* _YOUR GOAL_
Copy out each line of the data holding "payoffs".
RECORDS PROVIDED below:
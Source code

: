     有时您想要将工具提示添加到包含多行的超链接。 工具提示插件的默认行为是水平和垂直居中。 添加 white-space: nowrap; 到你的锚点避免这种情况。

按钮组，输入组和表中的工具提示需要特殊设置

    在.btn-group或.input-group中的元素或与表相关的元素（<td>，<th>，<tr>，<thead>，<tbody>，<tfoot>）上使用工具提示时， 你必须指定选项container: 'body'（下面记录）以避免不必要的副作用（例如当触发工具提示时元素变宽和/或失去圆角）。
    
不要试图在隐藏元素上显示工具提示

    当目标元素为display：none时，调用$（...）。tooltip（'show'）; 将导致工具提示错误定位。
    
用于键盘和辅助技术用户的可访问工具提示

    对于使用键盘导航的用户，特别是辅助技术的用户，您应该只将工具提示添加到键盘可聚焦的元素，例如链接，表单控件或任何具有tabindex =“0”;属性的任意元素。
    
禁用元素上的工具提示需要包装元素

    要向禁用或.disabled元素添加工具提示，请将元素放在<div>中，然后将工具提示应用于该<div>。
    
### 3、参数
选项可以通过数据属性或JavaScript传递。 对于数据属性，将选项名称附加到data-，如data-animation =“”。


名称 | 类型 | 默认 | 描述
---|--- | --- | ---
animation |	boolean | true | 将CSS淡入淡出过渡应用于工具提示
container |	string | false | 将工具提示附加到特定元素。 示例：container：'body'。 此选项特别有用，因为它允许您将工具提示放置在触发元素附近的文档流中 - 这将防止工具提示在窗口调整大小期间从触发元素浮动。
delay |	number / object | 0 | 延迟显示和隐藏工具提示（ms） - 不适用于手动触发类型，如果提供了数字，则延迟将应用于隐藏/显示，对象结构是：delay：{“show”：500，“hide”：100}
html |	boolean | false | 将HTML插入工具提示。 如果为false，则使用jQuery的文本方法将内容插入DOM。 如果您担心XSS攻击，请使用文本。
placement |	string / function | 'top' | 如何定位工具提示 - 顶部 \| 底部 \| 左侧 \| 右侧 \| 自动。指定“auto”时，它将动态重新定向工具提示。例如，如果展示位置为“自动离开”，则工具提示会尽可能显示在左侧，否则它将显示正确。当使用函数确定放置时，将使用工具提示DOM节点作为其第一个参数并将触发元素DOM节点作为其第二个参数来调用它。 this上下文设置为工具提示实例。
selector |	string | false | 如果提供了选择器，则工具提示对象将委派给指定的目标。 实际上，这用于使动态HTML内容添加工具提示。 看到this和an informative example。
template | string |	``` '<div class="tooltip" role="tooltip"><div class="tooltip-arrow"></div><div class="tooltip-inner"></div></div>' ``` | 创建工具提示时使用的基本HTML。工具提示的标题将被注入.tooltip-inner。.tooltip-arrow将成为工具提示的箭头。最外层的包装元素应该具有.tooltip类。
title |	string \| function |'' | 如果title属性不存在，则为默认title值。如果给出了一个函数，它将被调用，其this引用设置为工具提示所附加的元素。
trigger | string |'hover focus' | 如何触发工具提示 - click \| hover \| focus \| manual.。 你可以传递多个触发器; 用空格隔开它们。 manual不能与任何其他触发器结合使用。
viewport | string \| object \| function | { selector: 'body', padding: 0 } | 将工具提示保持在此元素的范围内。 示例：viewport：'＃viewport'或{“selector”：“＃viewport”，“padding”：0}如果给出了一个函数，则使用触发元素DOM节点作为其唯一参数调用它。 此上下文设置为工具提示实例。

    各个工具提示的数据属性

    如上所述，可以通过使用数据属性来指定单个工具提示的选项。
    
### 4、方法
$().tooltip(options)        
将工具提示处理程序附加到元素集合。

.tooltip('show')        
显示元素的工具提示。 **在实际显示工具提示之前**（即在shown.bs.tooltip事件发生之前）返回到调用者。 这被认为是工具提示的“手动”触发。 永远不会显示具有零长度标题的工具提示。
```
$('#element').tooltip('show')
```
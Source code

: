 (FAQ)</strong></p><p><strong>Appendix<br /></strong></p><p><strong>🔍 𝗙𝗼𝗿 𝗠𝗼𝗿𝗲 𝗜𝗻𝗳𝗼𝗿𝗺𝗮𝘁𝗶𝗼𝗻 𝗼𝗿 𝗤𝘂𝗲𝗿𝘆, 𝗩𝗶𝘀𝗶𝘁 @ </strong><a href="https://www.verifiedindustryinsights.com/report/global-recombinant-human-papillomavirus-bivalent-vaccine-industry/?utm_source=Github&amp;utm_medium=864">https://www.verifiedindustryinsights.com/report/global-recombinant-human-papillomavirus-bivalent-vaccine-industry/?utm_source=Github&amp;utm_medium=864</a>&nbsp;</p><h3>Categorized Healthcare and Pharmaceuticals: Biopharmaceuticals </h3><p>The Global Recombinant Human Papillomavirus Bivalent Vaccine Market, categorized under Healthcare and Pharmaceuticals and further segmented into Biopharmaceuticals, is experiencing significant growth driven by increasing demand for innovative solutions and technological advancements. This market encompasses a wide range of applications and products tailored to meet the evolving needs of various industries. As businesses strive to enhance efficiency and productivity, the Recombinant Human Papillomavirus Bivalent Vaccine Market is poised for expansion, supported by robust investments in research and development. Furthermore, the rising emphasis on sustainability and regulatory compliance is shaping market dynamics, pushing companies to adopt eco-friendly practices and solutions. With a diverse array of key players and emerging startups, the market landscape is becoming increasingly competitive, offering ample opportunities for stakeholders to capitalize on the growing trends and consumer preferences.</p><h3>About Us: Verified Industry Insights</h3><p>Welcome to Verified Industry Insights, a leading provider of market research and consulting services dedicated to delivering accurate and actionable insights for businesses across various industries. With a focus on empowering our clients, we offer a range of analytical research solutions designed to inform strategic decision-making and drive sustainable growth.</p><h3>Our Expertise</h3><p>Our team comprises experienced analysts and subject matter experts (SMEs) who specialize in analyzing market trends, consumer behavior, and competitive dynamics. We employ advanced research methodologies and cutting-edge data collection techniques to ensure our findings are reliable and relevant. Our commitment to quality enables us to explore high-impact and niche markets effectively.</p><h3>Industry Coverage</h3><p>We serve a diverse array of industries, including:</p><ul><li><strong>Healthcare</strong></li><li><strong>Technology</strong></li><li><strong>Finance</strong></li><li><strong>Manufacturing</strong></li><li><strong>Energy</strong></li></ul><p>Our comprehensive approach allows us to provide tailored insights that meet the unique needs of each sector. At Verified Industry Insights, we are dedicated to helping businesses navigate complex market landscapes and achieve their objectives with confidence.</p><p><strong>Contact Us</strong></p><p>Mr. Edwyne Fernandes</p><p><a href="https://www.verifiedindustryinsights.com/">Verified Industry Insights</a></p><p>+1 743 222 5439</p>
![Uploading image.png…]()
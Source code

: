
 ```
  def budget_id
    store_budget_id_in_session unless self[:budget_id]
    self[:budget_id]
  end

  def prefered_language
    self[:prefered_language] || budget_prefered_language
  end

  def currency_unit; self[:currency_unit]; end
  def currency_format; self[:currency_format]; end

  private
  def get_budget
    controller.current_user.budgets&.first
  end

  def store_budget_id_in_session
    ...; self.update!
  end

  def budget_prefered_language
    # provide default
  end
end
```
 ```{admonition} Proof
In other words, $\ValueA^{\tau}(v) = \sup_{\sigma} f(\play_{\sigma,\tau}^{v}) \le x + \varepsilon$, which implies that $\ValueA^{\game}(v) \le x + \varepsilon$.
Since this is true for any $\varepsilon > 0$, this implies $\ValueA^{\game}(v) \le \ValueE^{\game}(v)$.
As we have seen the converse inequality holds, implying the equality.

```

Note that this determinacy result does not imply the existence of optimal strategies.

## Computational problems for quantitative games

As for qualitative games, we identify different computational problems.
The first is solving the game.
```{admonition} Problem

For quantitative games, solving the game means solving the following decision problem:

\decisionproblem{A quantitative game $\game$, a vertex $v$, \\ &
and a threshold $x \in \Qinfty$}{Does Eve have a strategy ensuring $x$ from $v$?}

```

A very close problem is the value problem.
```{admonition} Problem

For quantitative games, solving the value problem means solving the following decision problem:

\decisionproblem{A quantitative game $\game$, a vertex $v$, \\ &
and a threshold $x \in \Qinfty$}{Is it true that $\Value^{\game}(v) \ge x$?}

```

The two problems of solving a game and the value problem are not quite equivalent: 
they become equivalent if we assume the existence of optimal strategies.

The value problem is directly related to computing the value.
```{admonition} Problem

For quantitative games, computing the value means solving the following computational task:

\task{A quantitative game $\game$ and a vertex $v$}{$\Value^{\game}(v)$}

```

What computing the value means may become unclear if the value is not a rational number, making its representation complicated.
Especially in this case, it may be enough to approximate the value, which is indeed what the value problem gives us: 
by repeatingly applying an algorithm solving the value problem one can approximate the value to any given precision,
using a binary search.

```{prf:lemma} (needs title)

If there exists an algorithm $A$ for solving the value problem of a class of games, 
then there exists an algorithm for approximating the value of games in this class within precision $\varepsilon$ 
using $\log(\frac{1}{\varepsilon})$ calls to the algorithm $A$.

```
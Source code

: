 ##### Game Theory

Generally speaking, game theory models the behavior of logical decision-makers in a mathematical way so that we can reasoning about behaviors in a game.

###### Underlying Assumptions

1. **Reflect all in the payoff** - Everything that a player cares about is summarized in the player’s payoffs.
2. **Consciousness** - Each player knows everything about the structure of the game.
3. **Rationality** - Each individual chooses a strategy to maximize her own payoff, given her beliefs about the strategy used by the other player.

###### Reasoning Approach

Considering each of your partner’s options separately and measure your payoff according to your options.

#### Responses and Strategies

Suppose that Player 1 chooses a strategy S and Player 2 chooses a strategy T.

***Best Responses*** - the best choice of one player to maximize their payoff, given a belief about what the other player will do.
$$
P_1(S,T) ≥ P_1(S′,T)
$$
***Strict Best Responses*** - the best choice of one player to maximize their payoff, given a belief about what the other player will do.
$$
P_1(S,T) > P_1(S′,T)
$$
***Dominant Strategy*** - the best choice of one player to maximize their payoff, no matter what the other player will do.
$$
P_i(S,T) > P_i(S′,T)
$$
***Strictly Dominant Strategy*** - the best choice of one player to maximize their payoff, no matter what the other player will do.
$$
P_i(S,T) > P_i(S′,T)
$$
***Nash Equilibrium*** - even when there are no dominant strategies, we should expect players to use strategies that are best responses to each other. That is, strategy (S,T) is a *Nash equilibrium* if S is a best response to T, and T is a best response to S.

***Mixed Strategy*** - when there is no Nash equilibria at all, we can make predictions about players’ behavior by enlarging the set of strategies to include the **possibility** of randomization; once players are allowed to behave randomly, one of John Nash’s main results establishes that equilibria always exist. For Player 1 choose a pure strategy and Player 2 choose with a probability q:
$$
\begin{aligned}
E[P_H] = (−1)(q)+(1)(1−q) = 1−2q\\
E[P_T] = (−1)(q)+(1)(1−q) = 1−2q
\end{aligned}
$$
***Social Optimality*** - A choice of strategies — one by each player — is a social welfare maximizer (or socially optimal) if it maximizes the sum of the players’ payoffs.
End of RECORDS PROVIDED.
* _RESULT OF THE EXERCISE_
1. **Reflect all in the payoff** - Everything that a player cares about is summarized in the player’s payoffs.
***Social Optimality*** - A choice of strategies — one by each player — is a social welfare maximizer (or socially optimal) if it maximizes the sum of the players’ payoffs.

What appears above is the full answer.